TASK :: Working line by line, output the entries below exactly as they appear.

Dataset entries:

· · · ·

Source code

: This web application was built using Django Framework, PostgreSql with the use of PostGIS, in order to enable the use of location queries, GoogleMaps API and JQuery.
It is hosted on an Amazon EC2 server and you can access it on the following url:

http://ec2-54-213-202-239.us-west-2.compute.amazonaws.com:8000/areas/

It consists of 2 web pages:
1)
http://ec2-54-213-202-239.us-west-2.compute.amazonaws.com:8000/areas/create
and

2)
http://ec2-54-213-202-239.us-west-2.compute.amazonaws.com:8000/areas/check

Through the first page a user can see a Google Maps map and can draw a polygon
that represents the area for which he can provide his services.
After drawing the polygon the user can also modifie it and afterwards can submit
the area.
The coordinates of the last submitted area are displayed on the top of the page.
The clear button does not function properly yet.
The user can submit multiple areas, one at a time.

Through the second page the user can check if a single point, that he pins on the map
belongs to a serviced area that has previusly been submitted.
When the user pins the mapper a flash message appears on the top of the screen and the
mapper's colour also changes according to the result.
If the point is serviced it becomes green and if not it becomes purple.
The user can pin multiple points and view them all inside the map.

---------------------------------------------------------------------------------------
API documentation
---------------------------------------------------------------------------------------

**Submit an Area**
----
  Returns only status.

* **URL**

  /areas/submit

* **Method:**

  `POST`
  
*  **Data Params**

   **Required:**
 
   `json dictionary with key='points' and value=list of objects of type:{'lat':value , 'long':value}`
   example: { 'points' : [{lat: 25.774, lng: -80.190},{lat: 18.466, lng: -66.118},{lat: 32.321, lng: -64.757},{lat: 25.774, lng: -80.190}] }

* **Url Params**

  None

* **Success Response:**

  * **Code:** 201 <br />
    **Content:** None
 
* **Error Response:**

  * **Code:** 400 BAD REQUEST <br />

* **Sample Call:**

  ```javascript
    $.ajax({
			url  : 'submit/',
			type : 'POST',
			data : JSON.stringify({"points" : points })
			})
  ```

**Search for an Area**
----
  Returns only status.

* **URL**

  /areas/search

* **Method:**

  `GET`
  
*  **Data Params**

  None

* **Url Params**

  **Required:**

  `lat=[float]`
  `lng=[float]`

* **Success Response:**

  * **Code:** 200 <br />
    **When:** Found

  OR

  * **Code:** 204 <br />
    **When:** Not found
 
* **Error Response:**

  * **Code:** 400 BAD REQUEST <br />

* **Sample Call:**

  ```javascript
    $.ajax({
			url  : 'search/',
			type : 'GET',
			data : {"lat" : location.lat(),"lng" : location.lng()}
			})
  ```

· · · ·

THE COMPLETED TASK ::
Source code

: This web application was built using Django Framework, PostgreSql with the use of PostGIS, in order to enable the use of location queries, GoogleMaps API and JQuery.
It is hosted on an Amazon EC2 server and you can access it on the following url:

http://ec2-54-213-202-239.us-west-2.compute.amazonaws.com:8000/areas/

It consists of 2 web pages:
1)
http://ec2-54-213-202-239.us-west-2.compute.amazonaws.com:8000/areas/create
and

2)
http://ec2-54-213-202-239.us-west-2.compute.amazonaws.com:8000/areas/check

Through the first page a user can see a Google Maps map and can draw a polygon
that represents the area for which he can provide his services.
After drawing the polygon the user can also modifie it and afterwards can submit
the area.
The coordinates of the last submitted area are displayed on the top of the page.
The clear button does not function properly yet.
The user can submit multiple areas, one at a time.

Through the second page the user can check if a single point, that he pins on the map
belongs to a serviced area that has previusly been submitted.
When the user pins the mapper a flash message appears on the top of the screen and the
mapper's colour also changes according to the result.
If the point is serviced it becomes green and if not it becomes purple.
The user can pin multiple points and view them all inside the map.

---------------------------------------------------------------------------------------
API documentation
---------------------------------------------------------------------------------------

**Submit an Area**
----
  Returns only status.

* **URL**

  /areas/submit

* **Method:**

  `POST`
  
*  **Data Params**

   **Required:**
 
   `json dictionary with key='points' and value=list of objects of type:{'lat':value , 'long':value}`
   example: { 'points' : [{lat: 25.774, lng: -80.190},{lat: 18.466, lng: -66.118},{lat: 32.321, lng: -64.757},{lat: 25.774, lng: -80.190}] }

* **Url Params**

  None

* **Success Response:**

  * **Code:** 201 <br />
    **Content:** None
 
* **Error Response:**

  * **Code:** 400 BAD REQUEST <br />

* **Sample Call:**

  ```javascript
    $.ajax({
			url  : 'submit/',
			type : 'POST',
			data : JSON.stringify({"points" : points })
			})
  ```

**Search for an Area**
----
  Returns only status.

* **URL**

  /areas/search

* **Method:**

  `GET`
  
*  **Data Params**

  None

* **Url Params**

  **Required:**

  `lat=[float]`
  `lng=[float]`

* **Success Response:**

  * **Code:** 200 <br />
    **When:** Found

  OR

  * **Code:** 204 <br />
    **When:** Not found
 
* **Error Response:**

  * **Code:** 400 BAD REQUEST <br />

* **Sample Call:**

  ```javascript
    $.ajax({
			url  : 'search/',
			type : 'GET',
			data : {"lat" : location.lat(),"lng" : location.lng()}
			})
  ```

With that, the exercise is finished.